_Plain-text document sources_
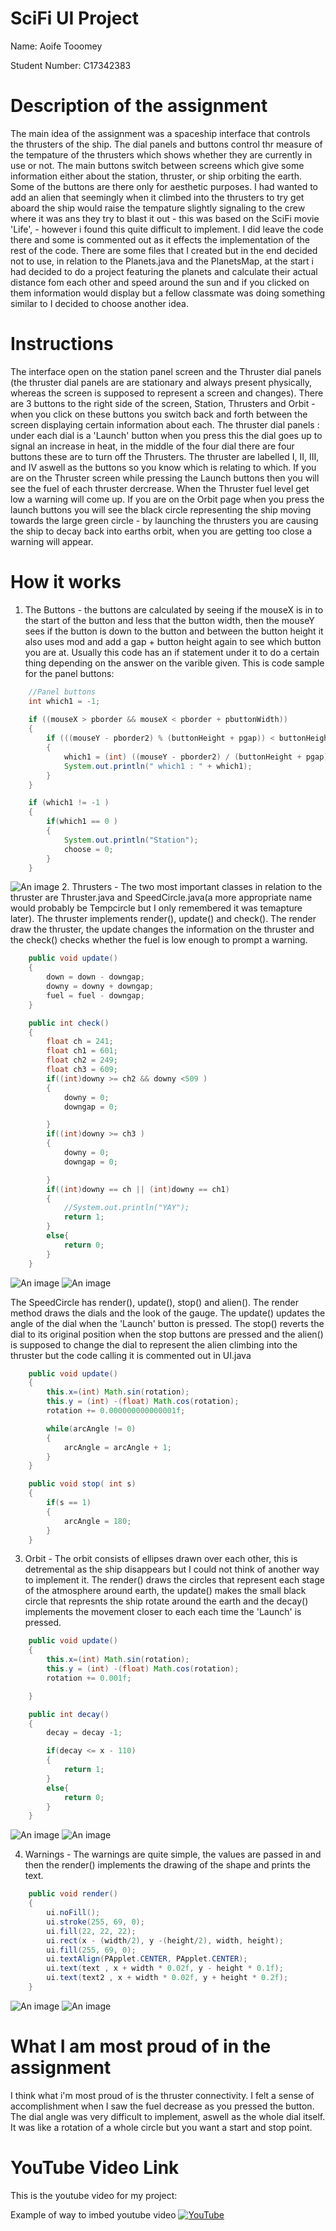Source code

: # SciFi UI Project

Name: Aoife Tooomey

Student Number: C17342383

# Description of the assignment
The main idea of the assignment was a spaceship interface that controls the thrusters of the ship. 
The dial panels and buttons control thr measure of the tempature of the thrusters which shows whether they
are currently in use or not.
The main buttons switch between screens which give some information either about the station, thruster, or ship orbiting the earth.
Some of the buttons are there only for aesthetic purposes.
I had wanted to add an alien that seemingly when it climbed into the thrusters to try get aboard the ship would raise the tempature slightly
signaling to the crew where it was ans they try to blast it out - this was based on the SciFi movie 'Life', - however i found this quite 
difficult to implement. I did leave the code there and some is commented out as it effects the implementation of the rest of the code.
There are some files that I created but in the end decided not to use, in relation to the Planets.java and the PlanetsMap, at the start i had decided to do a project featuring the planets and calculate their actual distance fom each other and speed around the sun and if you clicked on them information would display but a fellow classmate was doing something similar to I decided to choose another idea.

# Instructions
The interface open on the station panel screen and the Thruster dial panels (the thruster dial panels are are stationary and always present physically, whereas the screen is supposed to represent a screen and changes).
There are 3 buttons to the right side of the screen, Station, Thrusters and Orbit - when you click on these buttons you switch back and forth between the screen displaying certain information about each.
The thruster dial panels : under each dial is a 'Launch' button when you press this the dial goes up to signal an increase in heat, in the middle of the four dial there are four buttons these are to turn off the Thrusters. The thruster are labelled I, II, III, and IV aswell as the buttons so 
you know which is relating to which.
If you are on the Thruster screen while pressing the Launch buttons then you will see the fuel of each thruster dercrease. 
When the Thruster fuel level get low a warning will come up.
If you are on the Orbit page when you press the launch buttons you will see the black circle representing the ship moving towards the large green circle - by launching the thrusters you are causing the ship to decay back into earths orbit, when you are getting too close a warning will appear.

# How it works
1. The Buttons -  the buttons are calculated by seeing if the mouseX is in to the start of the button and less that the button width, then the mouseY sees if the button is down to the button and between the button height it also uses mod and add a gap + button height again to see which button you are at. Usually this code has an if statement under it to do a certain thing depending on the answer on the varible given.
This is code sample for the panel buttons:

```Java
    //Panel buttons
    int which1 = -1;
        
    if ((mouseX > pborder && mouseX < pborder + pbuttonWidth))
    {
        if (((mouseY - pborder2) % (buttonHeight + pgap)) < buttonHeight)
        {
            which1 = (int) ((mouseY - pborder2) / (buttonHeight + pgap));
            System.out.println(" which1 : " + which1);
        }
    }

    if (which1 != -1 )
    {
        if(which1 == 0 )
        {
            System.out.println("Station");
            choose = 0;
		}
	}
```

![An image](images/Station.png)
2. Thrusters - The two most important classes in relation to the thruster are Thruster.java and SpeedCircle.java(a more appropriate name would probably be Tempcircle but I only remembered it was temapture later). The thruster implements render(), update() and check(). The render draw the thruster, the update changes the information on the thruster and the check() checks whether the fuel is low enough to prompt a warning.
```Java
    public void update()
    {
        down = down - downgap;
        downy = downy + downgap;
        fuel = fuel - downgap;
    }
```

```Java
    public int check()
    {
        float ch = 241;
        float ch1 = 601;
        float ch2 = 249;
        float ch3 = 609;
        if((int)downy >= ch2 && downy <509 )
        {
            downy = 0;
            downgap = 0;

        }
        if((int)downy >= ch3 )
        {
            downy = 0;
            downgap = 0;

        }
        if((int)downy == ch || (int)downy == ch1)
        {
            //System.out.println("YAY");
            return 1;
        }
        else{
            return 0;
        }
    }
```
![An image](images/Thruster1.png)
![An image](images/DecreaseFuel.png)

The SpeedCircle has render(), update(), stop() and alien(). The render method draws the dials and the look of the gauge. The update() updates the angle of the dial when the 'Launch' button is pressed. The stop() reverts the dial to its original position when the stop buttons are pressed and the alien() is supposed to change the dial to represent the alien climbing into the thruster but the code calling it is commented out in UI.java
```Java
    public void update()
    {
        this.x=(int) Math.sin(rotation);
        this.y = (int) -(float) Math.cos(rotation);
        rotation += 0.000000000000001f;

        while(arcAngle != 0)
        {
            arcAngle = arcAngle + 1;
        }
    }
```
```Java
    public void stop( int s)
    {
        if(s == 1)
        {
            arcAngle = 180;
        }
    }
```

3. Orbit - The orbit consists of ellipses drawn over each other, this is detremental as the ship disappears but I could not think of another way to implement it. The render() draws the circles that represent each stage of the atmosphere around earth, the update() makes the small black circle that represnts the ship rotate around the earth and the decay() implements the movement closer to each each time the 'Launch' is pressed.

```Java
    public void update()
    {
        this.x=(int) Math.sin(rotation);
        this.y = (int) -(float) Math.cos(rotation);
        rotation += 0.001f;

    }
```

```Java
    public int decay()
    {
        decay = decay -1;

        if(decay <= x - 110)
        {
            return 1;
        }
        else{
            return 0;
        }
    }
```
![An image](images/Orbit.png)
![An image](images/DecayOrbit.png)

4. Warnings - The warnings are quite simple, the values are passed in and then the render() implements the drawing of the shape and prints the text.
```Java
    public void render()
    {
        ui.noFill();
        ui.stroke(255, 69, 0);
        ui.fill(22, 22, 22);
        ui.rect(x - (width/2), y -(height/2), width, height);
        ui.fill(255, 69, 0);
        ui.textAlign(PApplet.CENTER, PApplet.CENTER);
        ui.text(text , x + width * 0.02f, y - height * 0.1f);
        ui.text(text2 , x + width * 0.02f, y + height * 0.2f);
	}
```
![An image](images/LowFuel.png)
![An image](images/DecayWarning.png)

# What I am most proud of in the assignment
I think what i'm most proud of is the thruster connectivity. I felt a sense of accomplishment when I saw the fuel decrease as you pressed the button. The dial angle was very difficult to implement, aswell as the whole dial itself. It was like a rotation of a whole circle but you want a start and stop point.

# YouTube Video Link
This is the youtube video for my project:


Example of way to imbed youtube video
[![YouTube](http://img.youtube.com/vi/J2kHSSFA4NU/0.jpg)](https://www.youtube.com/watch?v=J2kHSSFA4NU)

_Exercise prompt_
Repeat exactly the lines from the first line of the records above through the line containing "difficult to implement.", both included. Leave out the pictures.

_Your response_
Source code

: # SciFi UI Project

Name: Aoife Tooomey

Student Number: C17342383

# Description of the assignment
The main idea of the assignment was a spaceship interface that controls the thrusters of the ship. 
The dial panels and buttons control thr measure of the tempature of the thrusters which shows whether they
are currently in use or not.
The main buttons switch between screens which give some information either about the station, thruster, or ship orbiting the earth.
Some of the buttons are there only for aesthetic purposes.
I had wanted to add an alien that seemingly when it climbed into the thrusters to try get aboard the ship would raise the tempature slightly
signaling to the crew where it was ans they try to blast it out - this was based on the SciFi movie 'Life', - however i found this quite 
difficult to implement. I did leave the code there and some is commented out as it effects the implementation of the rest of the code.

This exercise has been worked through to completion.